Exercise details:
If an entry holds a picture, drop the picture but restate the entry word for word.

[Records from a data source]
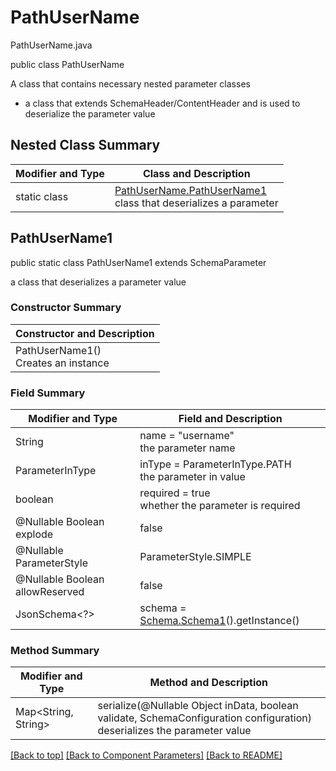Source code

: # PathUserName
PathUserName.java

public class PathUserName

A class that contains necessary nested parameter classes
- a class that extends SchemaHeader/ContentHeader and is used to deserialize the parameter value

## Nested Class Summary
| Modifier and Type | Class and Description |
| ----------------- | --------------------- |
| static class | [PathUserName.PathUserName1](#pathusername1)<br>class that deserializes a parameter |


## PathUserName1
public static class PathUserName1 extends SchemaParameter<br>

a class that deserializes a parameter value

### Constructor Summary
| Constructor and Description |
| --------------------------- |
| PathUserName1()<br>Creates an instance |

### Field Summary
| Modifier and Type | Field and Description |
| ----------------- | --------------------- |
| String | name = "username"<br>the parameter name |
| ParameterInType | inType = ParameterInType.PATH<br>the parameter in value |
| boolean | required = true<br>whether the parameter is required |
| @Nullable Boolean explode | false |
| @Nullable ParameterStyle | ParameterStyle.SIMPLE |
| @Nullable Boolean allowReserved | false |
| JsonSchema<?> | schema = [Schema.Schema1](../../components/parameters/pathusername/Schema.md#schema1)().getInstance()

### Method Summary
| Modifier and Type | Method and Description |
| ----------------- | ---------------------- |
| Map<String, String> | serialize(@Nullable Object inData, boolean validate, SchemaConfiguration configuration)<br>deserializes the parameter value |

[[Back to top]](#top) [[Back to Component Parameters]](../../../README.md#Component-Parameters) [[Back to README]](../../../README.md)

Written solution:
Source code

: # PathUserName
PathUserName.java

public class PathUserName

A class that contains necessary nested parameter classes
- a class that extends SchemaHeader/ContentHeader and is used to deserialize the parameter value

## Nested Class Summary
| Modifier and Type | Class and Description |
| ----------------- | --------------------- |
| static class | [PathUserName.PathUserName1](#pathusername1)<br>class that deserializes a parameter |


## PathUserName1
public static class PathUserName1 extends SchemaParameter<br>

a class that deserializes a parameter value

### Constructor Summary
| Constructor and Description |
| --------------------------- |
| PathUserName1()<br>Creates an instance |

### Field Summary
| Modifier and Type | Field and Description |
| ----------------- | --------------------- |
| String | name = "username"<br>the parameter name |
| ParameterInType | inType = ParameterInType.PATH<br>the parameter in value |
| boolean | required = true<br>whether the parameter is required |
| @Nullable Boolean explode | false |
| @Nullable ParameterStyle | ParameterStyle.SIMPLE |
| @Nullable Boolean allowReserved | false |
| JsonSchema<?> | schema = [Schema.Schema1](../../components/parameters/pathusername/Schema.md#schema1)().getInstance()

### Method Summary
| Modifier and Type | Method and Description |
| ----------------- | ---------------------- |
| Map<String, String> | serialize(@Nullable Object inData, boolean validate, SchemaConfiguration configuration)<br>deserializes the parameter value |

[[Back to top]](#top) [[Back to Component Parameters]](../../../README.md#Component-Parameters) [[Back to README]](../../../README.md)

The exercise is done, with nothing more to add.